VERÃO SEM MOLEDO DÁ AZAR
Com a vacina meio tomada, e aguardando que reabram ases planadas da praça de caminha, dedico-me por vezes a assuntos da Pátria. A minha sobrinha Maria Luísa, a eleitora esquerdista da família, acha que eu sou ligeiramente arrevesado neste ponto e que, para mim, o país não tem solução. Ora, tal como a vacina, é apenas meia verdade.

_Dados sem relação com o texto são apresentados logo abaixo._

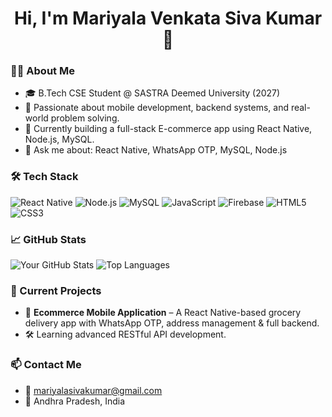 <h1 align="center">Hi, I'm Mariyala Venkata Siva Kumar 👋</h1>

### 🧑‍💻 About Me
- 🎓 B.Tech CSE Student @ SASTRA Deemed University (2027)
- 🔧 Passionate about mobile development, backend systems, and real-world problem solving.
- 📱 Currently building a full-stack E-commerce app using React Native, Node.js, MySQL.
- 💬 Ask me about: React Native, WhatsApp OTP, MySQL, Node.js

### 🛠 Tech Stack
![React Native](https://img.shields.io/badge/-React%20Native-61DAFB?style=flat-square&logo=react)
![Node.js](https://img.shields.io/badge/-Node.js-339933?style=flat-square&logo=node.js)
![MySQL](https://img.shields.io/badge/-MySQL-00758F?style=flat-square&logo=mysql)
![JavaScript](https://img.shields.io/badge/-JavaScript-F7DF1E?style=flat-square&logo=javascript)
![Firebase](https://img.shields.io/badge/-Firebase-FFCA28?style=flat-square&logo=firebase)
![HTML5](https://img.shields.io/badge/-HTML5-E34F26?style=flat-square&logo=html5)
![CSS3](https://img.shields.io/badge/-CSS3-1572B6?style=flat-square&logo=css3)

### 📈 GitHub Stats
![Your GitHub Stats](https://github-readme-stats.vercel.app/api?username=Venkata-Siva-Kumar&show_icons=true&theme=radical)
![Top Languages](https://github-readme-stats.vercel.app/api/top-langs/?username=Venkata-Siva-Kumar&layout=compact&theme=radical)

### 🚀 Current Projects
- 🛒 **Ecommerce Mobile Application** – A React Native-based grocery delivery app with WhatsApp OTP, address management & full backend.
- 🛠 Learning advanced RESTful API development.

### 📫 Contact Me
- 📧 mariyalasivakumar@gmail.com
- 📍 Andhra Pradesh, India
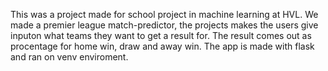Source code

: This was a project made for school project in machine learning at HVL. We made a premier league match-predictor, 
the projects makes the users give inputon what teams they want to get a result for.
The result comes out as procentage for home win, draw and away win.
The app is made with flask and ran on venv enviroment.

Partindo do princípio de que atravessei dois séculos, pelo menos, e de que conservo uma boa biblioteca sobre a primeira metade do XIX, acontece-me frequentemente dar com espectros na televisão – depois do susto inicial, Dona Elaine, a governanta deste eremitério de Moledo, esclarece-me que se trata do senhor doutor tal e do senhor engenheiro fulano, duas eminências que oiço falar na televisão há cerca de quarenta anos (não os envergonho mencionando “meio século”), sempre com soluções definitivas sobre o futuro do país. Não fosse a minha surdez (bem como a capacidade de esquecer coisas do dia anterior, e assim sucessivamente) e estaria convencido de que o mundo se repete com inacreditável sensaboria. Os meus irmãos rapazes, talvez por serem ambos economistas, também congeminam soluções para o mesmo problema e, por vezes, à mesa do almoço de domingo repetem o que já repetiam há vinte anos – a única diferença é que não regressam ao Porto antes do final da tarde com o argumento de que têm de chegar a tempo dos comentários do Professor Marcelo, que agora não têm hora certa.

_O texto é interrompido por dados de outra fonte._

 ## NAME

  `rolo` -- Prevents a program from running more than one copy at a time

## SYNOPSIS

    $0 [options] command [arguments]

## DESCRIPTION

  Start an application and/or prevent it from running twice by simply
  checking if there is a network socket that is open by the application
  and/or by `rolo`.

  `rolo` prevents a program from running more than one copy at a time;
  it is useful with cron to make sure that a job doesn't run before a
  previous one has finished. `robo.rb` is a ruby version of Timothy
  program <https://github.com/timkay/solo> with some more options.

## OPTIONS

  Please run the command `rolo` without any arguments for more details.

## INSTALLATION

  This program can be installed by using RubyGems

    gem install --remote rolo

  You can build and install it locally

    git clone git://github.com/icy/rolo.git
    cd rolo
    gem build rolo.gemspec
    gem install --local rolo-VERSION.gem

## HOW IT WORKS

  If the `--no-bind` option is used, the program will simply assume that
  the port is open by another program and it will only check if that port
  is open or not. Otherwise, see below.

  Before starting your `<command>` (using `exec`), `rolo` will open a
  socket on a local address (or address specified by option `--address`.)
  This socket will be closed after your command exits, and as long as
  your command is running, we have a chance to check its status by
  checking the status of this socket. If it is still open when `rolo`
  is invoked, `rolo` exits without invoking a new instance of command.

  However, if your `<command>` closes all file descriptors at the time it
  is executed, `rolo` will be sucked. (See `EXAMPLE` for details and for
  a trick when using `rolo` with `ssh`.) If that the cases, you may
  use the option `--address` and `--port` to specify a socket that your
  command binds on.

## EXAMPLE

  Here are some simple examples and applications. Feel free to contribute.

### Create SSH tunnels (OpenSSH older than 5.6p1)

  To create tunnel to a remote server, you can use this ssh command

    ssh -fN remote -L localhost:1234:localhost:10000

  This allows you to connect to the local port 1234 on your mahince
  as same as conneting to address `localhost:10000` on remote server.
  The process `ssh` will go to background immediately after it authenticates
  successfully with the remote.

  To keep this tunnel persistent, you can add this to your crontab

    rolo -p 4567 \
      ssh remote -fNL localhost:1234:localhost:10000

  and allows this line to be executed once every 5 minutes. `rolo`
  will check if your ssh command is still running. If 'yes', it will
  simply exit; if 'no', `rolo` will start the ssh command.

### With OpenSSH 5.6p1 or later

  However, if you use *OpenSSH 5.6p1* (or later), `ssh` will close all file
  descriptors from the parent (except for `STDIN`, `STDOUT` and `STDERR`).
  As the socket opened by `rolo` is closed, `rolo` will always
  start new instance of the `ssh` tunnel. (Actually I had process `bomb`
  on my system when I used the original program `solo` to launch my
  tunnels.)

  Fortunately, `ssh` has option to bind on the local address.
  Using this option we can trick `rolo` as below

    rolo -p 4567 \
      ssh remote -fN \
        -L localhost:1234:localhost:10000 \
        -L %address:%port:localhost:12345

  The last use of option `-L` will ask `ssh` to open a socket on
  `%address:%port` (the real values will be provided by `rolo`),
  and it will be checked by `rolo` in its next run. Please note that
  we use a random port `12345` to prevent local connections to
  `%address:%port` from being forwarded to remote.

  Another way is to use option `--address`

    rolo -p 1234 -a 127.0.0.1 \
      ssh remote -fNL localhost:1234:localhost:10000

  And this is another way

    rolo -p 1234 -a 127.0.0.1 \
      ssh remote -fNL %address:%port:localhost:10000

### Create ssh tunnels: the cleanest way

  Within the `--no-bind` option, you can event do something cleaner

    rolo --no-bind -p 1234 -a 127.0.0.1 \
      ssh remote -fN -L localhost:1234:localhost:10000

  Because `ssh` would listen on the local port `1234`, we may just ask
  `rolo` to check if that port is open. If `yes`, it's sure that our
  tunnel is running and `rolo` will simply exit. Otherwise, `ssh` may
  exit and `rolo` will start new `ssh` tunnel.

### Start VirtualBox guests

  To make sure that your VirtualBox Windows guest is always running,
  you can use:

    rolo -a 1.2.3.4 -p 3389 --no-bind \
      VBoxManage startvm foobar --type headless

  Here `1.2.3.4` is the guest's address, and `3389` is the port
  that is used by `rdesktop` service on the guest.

Acontece que a sorte do país já não me inquieta. Suponho que isso se deve ao hábito de há muito o ver assaltado por pantomineiros – e de ele sobreviver, muito satisfeito com a companhia, elegendo uns e reelegendo outros, acreditando que os pantomineiros fazem a vida mais cordata e apetecível pelo simples facto de serem iguais ao próprio país, imitando-lhe os defeitos com larga vantagem.

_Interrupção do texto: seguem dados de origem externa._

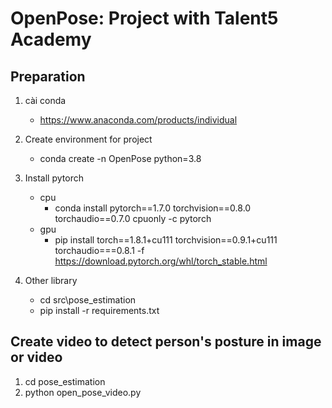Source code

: # OpenPose: Project with Talent5 Academy

## Preparation
1. cài conda
    - https://www.anaconda.com/products/individual
    
2. Create environment for project
    - conda create -n OpenPose python=3.8
    
3. Install pytorch
    - cpu  
      - conda install pytorch==1.7.0 torchvision==0.8.0 torchaudio==0.7.0 cpuonly -c pytorch
   - gpu
      - pip install torch==1.8.1+cu111 torchvision==0.9.1+cu111 torchaudio===0.8.1 -f https://download.pytorch.org/whl/torch_stable.html

   
4. Other library
   - cd src\pose_estimation
   - pip install -r requirements.txt
   
## Create video to detect person's posture in image or video
1. cd pose_estimation
2. python open_pose_video.py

Seja como for, no final da semana passada houve o tradicional almoço de Páscoa. Fez frio durante a tarde depois de um meio-dia tímido. Fez sol mansamente. Anoiteceu com a última lareira ainda acesa. Não há aqui romantismo: o retrato, se o leitor reconhece o Alto Minho e as ventanias que acometem o areal de Moledo, é este. Foi nestas condições que a minha sobrinha Maria Luísa anunciou que faria férias em meados de Julho, instalando-se em Moledo a tempo de aproveitar a “estação balnear” e a barraca que religiosamente se aluga durante a época. “Este ano nem sabemos se há Verão e se há Moledo”, avisou-a Dona Elaine.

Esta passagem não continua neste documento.